Erin Bouma's Recommended
Erin’s WEBFinds: Listening and Speaking
http://www.musicalenglishlessons.org.htm
The strength of this site is in the English practice with Pop Song texts/songs and worksheets, the Beatles, and traditional songs in English. There are also varied materials including: Classical Literature (Shakespeare, Dickens), Grammar, Jokes, Proverbs and Tongue Twisters, study tips, vocabulary, and young learner’s nursery rhymes and ABC practice. Also has much material on Christianity and the Bible.
http://www.isabelperez.com/songs.htm
Developed by a Spanish Secondary English teacher. Ninety pop songs (from Every Brothers to Eminem) with lyrics, sound recording and various exercises for listening, pronunciation and comprehension.
There is also a section with Grammar, Vocabulary and Cultural online tests.
http://www.oddcast.com/home/demos/tts/tts_example.php?sitepal
Text to Speech. 20 animated heads speak the words you type into the box. There is a male Australian, female Scot, and males and females representing different U.K. and U.S.A. patterns. You can also adjust the pitch, speed and duration of the spoken text.

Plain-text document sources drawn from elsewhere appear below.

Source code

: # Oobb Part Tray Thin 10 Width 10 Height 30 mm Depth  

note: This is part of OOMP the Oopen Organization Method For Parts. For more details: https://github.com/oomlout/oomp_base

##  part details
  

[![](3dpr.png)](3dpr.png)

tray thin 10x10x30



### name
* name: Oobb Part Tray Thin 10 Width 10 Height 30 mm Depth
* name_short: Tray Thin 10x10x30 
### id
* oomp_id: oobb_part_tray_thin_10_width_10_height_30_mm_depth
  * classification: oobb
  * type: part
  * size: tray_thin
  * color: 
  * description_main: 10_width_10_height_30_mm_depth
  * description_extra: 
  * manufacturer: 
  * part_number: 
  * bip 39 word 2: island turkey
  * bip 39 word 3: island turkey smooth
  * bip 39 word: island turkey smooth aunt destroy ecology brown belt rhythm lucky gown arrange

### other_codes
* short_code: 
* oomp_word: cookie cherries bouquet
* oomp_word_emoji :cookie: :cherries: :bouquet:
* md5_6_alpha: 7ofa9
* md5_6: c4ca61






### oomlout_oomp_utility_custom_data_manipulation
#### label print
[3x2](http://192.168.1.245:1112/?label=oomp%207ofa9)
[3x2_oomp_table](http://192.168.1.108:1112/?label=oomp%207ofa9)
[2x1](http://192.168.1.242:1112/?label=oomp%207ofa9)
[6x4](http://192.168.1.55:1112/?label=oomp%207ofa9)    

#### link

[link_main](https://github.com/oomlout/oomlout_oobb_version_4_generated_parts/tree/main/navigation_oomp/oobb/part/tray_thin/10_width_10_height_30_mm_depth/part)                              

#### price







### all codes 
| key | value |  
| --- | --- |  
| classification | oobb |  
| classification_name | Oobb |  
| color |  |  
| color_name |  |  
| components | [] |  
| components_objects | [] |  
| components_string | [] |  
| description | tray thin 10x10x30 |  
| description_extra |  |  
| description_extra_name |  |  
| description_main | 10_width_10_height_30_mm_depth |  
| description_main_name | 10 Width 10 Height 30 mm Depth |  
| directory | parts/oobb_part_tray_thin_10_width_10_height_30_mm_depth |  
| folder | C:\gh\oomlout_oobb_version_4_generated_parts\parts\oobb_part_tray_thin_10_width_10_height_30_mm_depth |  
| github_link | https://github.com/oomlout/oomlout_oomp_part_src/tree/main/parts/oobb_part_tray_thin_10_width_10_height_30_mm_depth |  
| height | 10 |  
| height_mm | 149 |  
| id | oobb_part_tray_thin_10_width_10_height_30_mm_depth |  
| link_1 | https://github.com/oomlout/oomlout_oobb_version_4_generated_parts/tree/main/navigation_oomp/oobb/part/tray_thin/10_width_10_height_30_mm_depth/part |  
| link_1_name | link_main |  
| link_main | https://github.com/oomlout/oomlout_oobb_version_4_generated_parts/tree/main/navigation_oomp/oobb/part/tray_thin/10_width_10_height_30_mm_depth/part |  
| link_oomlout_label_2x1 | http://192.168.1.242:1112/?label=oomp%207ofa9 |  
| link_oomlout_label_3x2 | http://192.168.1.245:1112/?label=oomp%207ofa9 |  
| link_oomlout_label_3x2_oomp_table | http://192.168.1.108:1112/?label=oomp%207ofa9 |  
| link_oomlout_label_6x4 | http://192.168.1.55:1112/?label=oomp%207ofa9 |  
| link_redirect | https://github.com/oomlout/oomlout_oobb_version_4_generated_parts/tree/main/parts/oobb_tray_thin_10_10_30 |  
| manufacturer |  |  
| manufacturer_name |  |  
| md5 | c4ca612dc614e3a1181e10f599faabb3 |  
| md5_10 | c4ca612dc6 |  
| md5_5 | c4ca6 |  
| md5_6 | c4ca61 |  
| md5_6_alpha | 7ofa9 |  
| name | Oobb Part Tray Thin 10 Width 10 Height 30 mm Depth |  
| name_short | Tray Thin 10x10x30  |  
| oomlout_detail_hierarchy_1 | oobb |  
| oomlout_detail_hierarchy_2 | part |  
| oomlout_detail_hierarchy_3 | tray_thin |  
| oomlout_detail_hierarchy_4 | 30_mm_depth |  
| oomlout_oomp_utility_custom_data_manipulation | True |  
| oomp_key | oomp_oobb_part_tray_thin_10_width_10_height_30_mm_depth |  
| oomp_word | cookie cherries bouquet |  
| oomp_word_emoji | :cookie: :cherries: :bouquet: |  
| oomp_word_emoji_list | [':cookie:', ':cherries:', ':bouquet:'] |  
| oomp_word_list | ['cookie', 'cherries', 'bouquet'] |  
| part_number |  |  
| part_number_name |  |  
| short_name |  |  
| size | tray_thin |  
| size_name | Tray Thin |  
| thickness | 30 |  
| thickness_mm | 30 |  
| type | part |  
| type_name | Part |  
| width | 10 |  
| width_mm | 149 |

This site, which has a free sign-up, offers a world of authentic content and an online community of learners and native speaker tutors. It’s possible to learn English from authentic, interesting content, a vast library of real life articles, stories, interviews, radio shows, novels, etc.
At this new site you sign up for free then submit a text that you want read aloud by a native speaker. They record it for you and send you the audio file. You use that audio file to help yourself learn your target language.
To encourage users to help each other out, Rhinospike uses a queue system. When Audio Request is submitted, it is inserted into the queue for that language. Native speakers find your request and make a recording for it. To move up the queue, you can record your voice for users learning your language. Give and you shall receive!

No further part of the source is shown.